We’ve been lucky as a family. After all of the times that my mom missed a baby shark level phenomenon, now she’s missed the online conspiracies.
It snowed 2 inches the night before. Luckily my appointment is in the late afternoon. We have time for most snow to melt, to hike at Castle Rock, and eat at Tocabe (a Chipotle-like restaurant of Native American foods). I feel almost surprised that the shot is real. As we sit inside I tell my mom ‘it’s like Santa is actually real now and waiting there’.
We’re following the news on my Twitter app as Derek Chauvin is convicted.
CVS and the internet have recommended drinking plenty of water. I wear a sweatshirt, ‘nothing to fear but fear itself’ Covid-research-themed shirt, grey slacks, and a black KF94 mask.
Within a minute of entering Target, we see the converted fitting rooms in the corner. People are already waiting in chairs spaced in a square form. I’m too early to check into the site, so we search for snow gloves (no luck) and windshield wiper fluid (success). At the 15-minute window, I check in. The site manager gives me a form to complete. I think everyone here was receiving their second dose. One person forgot their card from last time. We’re advised to take a picture of it.
I’m very suddenly placed second in line. I can see into the fitting room space, and a Target dog statue is at the end of the hall. The vaccinator (again, we don’t hear if he’s a nurse or pharmacist?) turns in his previous form and accepts mine. His name is Mark. He turns the chair around so I can get the vaccine in my left arm. There is a huge sack of paper and plastic trash from this long day.
Mark was a little funny. I explained why I was looking at the wall: “I don’t like to see the needle”, and he replied “I’ll be looking at the needle when I do it”. He didn’t repeat the health questions from the form. A minute later I feel the sharp needle, and confirm we’re done. Mark mentions the possibility of a booster shot in the future. There are no timers in the waiting area, but I don’t want to confuse anyone by leaving and shopping. I feel a weird tension in my shoulders, but maybe that’s from the chair.
I walk out of the Target with no purchases, feeling amazing.
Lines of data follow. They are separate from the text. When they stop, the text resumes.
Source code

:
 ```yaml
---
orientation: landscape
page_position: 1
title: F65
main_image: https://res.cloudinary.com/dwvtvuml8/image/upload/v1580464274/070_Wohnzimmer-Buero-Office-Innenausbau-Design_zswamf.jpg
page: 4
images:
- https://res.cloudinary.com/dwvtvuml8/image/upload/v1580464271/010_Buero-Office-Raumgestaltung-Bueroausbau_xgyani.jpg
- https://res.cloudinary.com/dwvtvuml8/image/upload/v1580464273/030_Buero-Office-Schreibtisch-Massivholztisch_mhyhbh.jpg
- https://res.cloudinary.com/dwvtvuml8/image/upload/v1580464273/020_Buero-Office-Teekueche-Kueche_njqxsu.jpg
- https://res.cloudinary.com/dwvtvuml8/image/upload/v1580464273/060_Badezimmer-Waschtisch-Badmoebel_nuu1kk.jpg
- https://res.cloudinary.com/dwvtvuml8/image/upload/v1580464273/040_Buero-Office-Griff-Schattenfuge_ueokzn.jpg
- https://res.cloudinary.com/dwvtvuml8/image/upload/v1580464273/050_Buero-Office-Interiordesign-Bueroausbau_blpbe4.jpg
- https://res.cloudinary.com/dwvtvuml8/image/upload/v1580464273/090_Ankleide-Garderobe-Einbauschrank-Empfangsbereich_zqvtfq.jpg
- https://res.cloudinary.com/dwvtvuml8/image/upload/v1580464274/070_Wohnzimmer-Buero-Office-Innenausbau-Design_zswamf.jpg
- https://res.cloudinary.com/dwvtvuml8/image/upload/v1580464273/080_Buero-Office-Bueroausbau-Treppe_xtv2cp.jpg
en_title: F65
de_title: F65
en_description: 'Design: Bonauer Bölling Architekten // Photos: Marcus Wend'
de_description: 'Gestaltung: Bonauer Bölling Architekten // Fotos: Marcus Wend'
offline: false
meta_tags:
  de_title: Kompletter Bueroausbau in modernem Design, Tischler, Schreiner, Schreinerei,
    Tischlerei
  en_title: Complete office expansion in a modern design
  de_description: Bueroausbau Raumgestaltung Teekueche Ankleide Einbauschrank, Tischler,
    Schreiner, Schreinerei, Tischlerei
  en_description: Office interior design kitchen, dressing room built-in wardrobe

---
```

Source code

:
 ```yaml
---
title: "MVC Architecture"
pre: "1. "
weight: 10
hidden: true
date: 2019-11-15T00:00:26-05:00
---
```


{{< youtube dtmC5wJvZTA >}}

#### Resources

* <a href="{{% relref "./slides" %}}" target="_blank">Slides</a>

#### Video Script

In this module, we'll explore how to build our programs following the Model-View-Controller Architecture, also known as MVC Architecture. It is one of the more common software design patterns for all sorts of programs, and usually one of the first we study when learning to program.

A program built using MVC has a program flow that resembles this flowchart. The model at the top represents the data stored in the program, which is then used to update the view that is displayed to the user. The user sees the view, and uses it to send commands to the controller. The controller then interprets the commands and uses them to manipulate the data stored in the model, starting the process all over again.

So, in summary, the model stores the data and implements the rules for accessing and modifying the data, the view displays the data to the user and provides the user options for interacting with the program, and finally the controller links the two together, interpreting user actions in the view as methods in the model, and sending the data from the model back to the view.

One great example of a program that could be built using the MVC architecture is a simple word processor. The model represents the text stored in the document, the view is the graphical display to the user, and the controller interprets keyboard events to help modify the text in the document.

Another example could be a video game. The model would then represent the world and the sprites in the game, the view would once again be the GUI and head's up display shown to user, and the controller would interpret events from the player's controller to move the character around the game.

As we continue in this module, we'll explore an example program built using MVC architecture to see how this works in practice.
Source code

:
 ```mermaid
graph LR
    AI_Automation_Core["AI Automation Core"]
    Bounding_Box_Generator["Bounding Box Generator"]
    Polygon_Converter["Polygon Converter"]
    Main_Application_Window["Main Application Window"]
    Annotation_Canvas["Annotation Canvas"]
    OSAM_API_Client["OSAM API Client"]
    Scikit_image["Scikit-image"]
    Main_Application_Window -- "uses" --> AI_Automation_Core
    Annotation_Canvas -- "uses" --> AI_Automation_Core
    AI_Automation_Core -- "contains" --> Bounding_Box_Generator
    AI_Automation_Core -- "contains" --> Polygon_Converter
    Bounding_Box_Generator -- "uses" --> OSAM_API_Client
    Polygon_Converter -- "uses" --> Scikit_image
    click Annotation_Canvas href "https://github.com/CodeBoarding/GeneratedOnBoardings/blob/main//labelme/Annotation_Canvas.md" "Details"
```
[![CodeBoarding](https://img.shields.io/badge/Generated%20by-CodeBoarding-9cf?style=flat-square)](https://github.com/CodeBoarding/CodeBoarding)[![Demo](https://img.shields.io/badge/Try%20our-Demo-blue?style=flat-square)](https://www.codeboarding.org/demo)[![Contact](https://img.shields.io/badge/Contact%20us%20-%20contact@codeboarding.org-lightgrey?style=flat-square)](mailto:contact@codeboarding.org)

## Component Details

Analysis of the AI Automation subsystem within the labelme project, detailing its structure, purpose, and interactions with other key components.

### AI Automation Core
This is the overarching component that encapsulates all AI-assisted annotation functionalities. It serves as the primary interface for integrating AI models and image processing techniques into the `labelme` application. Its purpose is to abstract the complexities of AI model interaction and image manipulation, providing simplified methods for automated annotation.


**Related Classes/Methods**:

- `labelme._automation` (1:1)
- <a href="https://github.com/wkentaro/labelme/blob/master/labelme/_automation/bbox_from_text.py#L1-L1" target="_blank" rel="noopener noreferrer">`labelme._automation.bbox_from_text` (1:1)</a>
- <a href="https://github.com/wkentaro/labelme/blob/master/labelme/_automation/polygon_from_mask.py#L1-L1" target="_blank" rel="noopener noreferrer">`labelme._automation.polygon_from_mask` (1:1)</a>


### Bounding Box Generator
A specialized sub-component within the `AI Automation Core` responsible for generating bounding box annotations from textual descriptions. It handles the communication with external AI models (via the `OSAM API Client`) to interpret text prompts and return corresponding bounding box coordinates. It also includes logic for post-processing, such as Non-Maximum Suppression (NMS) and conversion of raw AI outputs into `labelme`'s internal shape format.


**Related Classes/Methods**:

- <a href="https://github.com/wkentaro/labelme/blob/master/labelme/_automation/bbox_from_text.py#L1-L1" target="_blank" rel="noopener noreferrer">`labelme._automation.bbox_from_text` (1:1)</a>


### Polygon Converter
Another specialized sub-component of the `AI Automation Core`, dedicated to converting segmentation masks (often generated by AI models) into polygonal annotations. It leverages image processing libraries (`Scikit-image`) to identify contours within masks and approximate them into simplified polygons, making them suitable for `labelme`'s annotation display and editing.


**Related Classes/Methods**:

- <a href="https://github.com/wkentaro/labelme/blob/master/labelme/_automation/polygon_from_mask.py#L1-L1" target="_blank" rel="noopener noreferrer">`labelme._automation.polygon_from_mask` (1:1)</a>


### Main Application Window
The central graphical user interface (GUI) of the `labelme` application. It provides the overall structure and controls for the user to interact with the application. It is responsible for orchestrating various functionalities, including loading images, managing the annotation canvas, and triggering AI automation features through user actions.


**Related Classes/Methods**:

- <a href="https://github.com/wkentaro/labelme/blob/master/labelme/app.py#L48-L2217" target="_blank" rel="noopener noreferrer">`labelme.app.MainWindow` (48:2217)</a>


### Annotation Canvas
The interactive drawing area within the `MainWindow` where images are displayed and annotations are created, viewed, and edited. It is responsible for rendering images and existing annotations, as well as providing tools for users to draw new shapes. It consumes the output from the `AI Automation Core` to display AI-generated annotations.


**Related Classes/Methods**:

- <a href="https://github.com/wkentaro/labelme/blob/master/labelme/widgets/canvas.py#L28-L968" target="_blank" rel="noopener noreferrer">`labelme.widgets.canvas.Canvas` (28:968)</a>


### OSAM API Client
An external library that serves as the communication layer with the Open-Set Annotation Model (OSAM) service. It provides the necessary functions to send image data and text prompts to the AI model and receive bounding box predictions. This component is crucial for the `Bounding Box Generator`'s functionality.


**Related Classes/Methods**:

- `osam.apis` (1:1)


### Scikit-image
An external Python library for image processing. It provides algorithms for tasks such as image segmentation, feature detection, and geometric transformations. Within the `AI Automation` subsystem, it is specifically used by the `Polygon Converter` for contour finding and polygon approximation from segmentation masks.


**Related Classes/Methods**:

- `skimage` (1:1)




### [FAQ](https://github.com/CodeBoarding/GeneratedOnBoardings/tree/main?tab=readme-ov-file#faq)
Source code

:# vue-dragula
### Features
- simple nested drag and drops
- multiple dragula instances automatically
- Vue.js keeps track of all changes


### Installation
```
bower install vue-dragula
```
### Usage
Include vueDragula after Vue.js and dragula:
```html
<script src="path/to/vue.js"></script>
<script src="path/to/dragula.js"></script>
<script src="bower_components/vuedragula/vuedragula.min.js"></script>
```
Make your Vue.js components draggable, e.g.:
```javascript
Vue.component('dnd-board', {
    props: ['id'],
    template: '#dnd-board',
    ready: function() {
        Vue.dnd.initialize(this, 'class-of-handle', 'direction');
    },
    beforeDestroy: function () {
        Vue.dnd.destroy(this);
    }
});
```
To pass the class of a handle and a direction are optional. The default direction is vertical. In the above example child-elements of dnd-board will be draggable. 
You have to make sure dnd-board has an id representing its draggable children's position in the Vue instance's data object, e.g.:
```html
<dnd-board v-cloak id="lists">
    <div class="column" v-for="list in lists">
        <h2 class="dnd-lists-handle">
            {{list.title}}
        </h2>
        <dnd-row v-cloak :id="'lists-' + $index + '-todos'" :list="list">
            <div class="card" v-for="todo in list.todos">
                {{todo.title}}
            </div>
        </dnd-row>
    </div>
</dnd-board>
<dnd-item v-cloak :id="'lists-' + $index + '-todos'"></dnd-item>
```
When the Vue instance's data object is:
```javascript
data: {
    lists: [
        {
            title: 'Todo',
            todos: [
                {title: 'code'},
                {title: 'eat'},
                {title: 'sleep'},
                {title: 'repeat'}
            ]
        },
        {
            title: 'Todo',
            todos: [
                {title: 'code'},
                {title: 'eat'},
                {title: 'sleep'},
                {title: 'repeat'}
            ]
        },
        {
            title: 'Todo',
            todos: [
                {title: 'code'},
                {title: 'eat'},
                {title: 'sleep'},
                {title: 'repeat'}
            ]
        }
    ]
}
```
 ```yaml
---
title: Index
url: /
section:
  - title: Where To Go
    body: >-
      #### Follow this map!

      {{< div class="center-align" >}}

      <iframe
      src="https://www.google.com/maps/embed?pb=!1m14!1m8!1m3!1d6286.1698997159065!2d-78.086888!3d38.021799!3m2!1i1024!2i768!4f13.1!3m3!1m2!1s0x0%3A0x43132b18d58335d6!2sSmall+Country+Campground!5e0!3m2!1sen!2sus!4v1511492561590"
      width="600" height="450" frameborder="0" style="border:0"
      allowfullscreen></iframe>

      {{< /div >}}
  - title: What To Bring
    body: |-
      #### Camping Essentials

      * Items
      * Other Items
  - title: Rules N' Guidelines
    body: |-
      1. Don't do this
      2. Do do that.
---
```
There is a sense of freedom. I keep repeating that I’m optimistic about no side effects.
We considered visiting Krispy Kreme for a free donut, but we’re both full, so we stop for gas and head home.
Immunity, May 4, 2021
It’s a Tuesday morning. According to whatever I read, my body has produced a good amount of antibodies by now. My brothers have received at least their first doses; one even received his at the Patriots’ stadium.
I wish I could say that this day was a big party going from highlight to highlight, the ‘movable feast’ of Hemingway in Paris [I’m looking this up now and am using it incorrectly…]. Instead there is a lot of work to do before launching a redistricting website tomorrow. When I woke up, my planned breakfast place was not open but the Slack messages were already coming in. In between Zoom calls and DNS settings, I find time for a lunch break. I absent-mindedly open up a KF94 mask, but choose a light surgical mask since I’m only picking up Subway. I don’t feel that I can relax until a checklist is resolved around 3pm. I take a short walk through the backyard up to the Garden of the Gods park, which looks straight out of Big Thunder Mountain Railroad or a Star Trek TOS planet.
If there wasn’t a pandemic, I don’t know where we’d all be and what we’d be doing. I’d likely never spend weeks here or Myrtle Beach or Phoenix. Interviewing for jobs has been harder. There’s been so much time in isolation, with time to think about what we’ve lost in humanity and in opportunities. I don’t have anything profound on this, but it leaves a bitter taste when someone claims this was a time for reflection or learning. It is a joyless time — interrupted by some people and events for sure — but I’ve been craving normalcy and trying to anticipate how to return to normal.
Maybe this is what returning to normal looks like, though. Back to work, a short walk through the park, some AI/ML community stuff, and travel planning for Alaska.